#### Material for the task ####
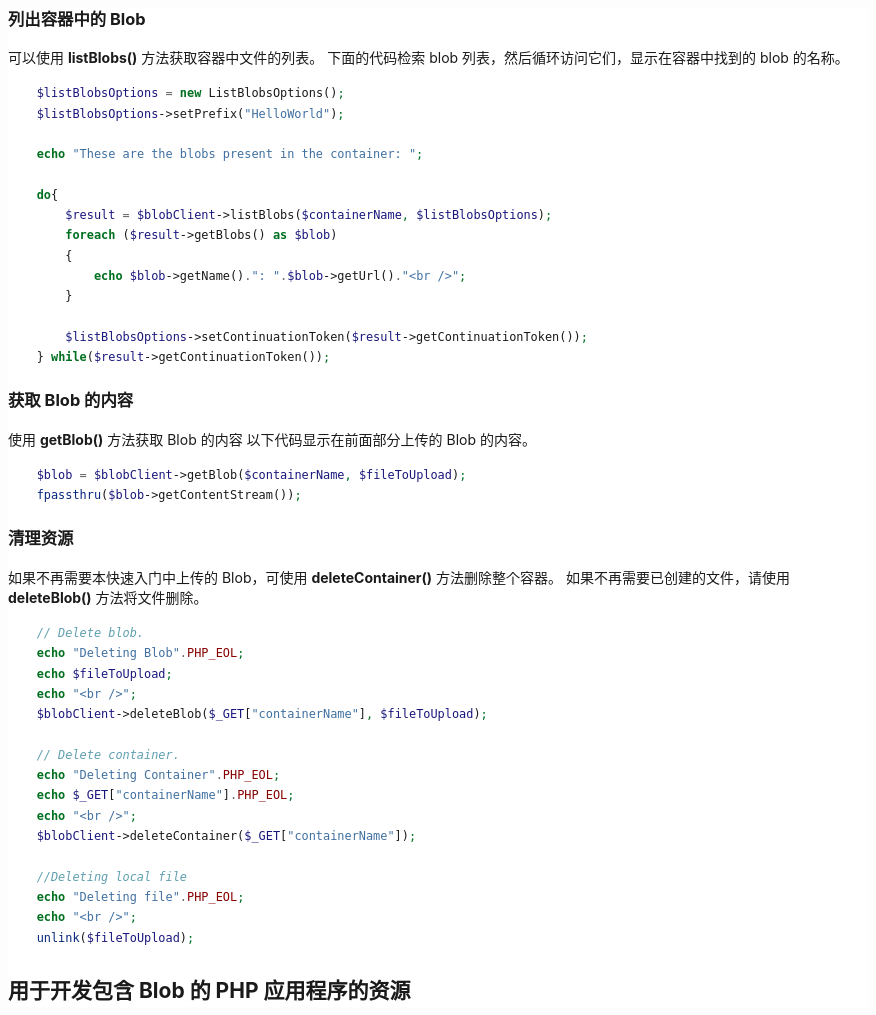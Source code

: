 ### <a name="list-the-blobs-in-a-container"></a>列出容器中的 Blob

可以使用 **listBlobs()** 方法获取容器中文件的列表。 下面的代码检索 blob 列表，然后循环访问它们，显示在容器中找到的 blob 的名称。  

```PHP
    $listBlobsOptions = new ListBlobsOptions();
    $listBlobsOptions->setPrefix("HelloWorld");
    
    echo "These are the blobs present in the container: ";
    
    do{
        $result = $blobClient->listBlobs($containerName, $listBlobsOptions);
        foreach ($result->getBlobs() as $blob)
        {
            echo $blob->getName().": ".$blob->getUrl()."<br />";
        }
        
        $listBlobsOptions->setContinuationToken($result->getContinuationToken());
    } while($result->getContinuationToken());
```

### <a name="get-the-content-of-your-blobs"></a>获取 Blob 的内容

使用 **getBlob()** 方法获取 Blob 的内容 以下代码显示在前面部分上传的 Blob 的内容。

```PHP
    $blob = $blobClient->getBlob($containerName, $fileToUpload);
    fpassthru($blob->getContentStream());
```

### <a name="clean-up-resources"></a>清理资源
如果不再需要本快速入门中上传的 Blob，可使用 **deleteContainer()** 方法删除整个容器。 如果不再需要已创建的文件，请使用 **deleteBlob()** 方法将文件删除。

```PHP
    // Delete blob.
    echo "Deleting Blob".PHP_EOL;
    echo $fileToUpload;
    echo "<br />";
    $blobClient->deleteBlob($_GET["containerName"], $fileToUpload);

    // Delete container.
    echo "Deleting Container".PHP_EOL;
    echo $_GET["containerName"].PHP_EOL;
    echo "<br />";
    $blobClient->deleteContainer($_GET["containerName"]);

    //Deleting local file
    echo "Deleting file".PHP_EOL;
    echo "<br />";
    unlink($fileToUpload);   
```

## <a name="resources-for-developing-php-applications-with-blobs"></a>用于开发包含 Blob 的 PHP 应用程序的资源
####
Copy the material exactly. Do not include the pictures.

Source code

: ### <a name="list-the-blobs-in-a-container"></a>列出容器中的 Blob

可以使用 **listBlobs()** 方法获取容器中文件的列表。 下面的代码检索 blob 列表，然后循环访问它们，显示在容器中找到的 blob 的名称。  

```PHP
    $listBlobsOptions = new ListBlobsOptions();
    $listBlobsOptions->setPrefix("HelloWorld");
    
    echo "These are the blobs present in the container: ";
    
    do{
        $result = $blobClient->listBlobs($containerName, $listBlobsOptions);
        foreach ($result->getBlobs() as $blob)
        {
            echo $blob->getName().": ".$blob->getUrl()."<br />";
        }
        
        $listBlobsOptions->setContinuationToken($result->getContinuationToken());
    } while($result->getContinuationToken());
```

### <a name="get-the-content-of-your-blobs"></a>获取 Blob 的内容

使用 **getBlob()** 方法获取 Blob 的内容 以下代码显示在前面部分上传的 Blob 的内容。

```PHP
    $blob = $blobClient->getBlob($containerName, $fileToUpload);
    fpassthru($blob->getContentStream());
```

### <a name="clean-up-resources"></a>清理资源
如果不再需要本快速入门中上传的 Blob，可使用 **deleteContainer()** 方法删除整个容器。 如果不再需要已创建的文件，请使用 **deleteBlob()** 方法将文件删除。

```PHP
    // Delete blob.
    echo "Deleting Blob".PHP_EOL;
    echo $fileToUpload;
    echo "<br />";
    $blobClient->deleteBlob($_GET["containerName"], $fileToUpload);

    // Delete container.
    echo "Deleting Container".PHP_EOL;
    echo $_GET["containerName"].PHP_EOL;
    echo "<br />";
    $blobClient->deleteContainer($_GET["containerName"]);

    //Deleting local file
    echo "Deleting file".PHP_EOL;
    echo "<br />";
    unlink($fileToUpload);   
```

## <a name="resources-for-developing-php-applications-with-blobs"></a>用于开发包含 Blob 的 PHP 应用程序的资源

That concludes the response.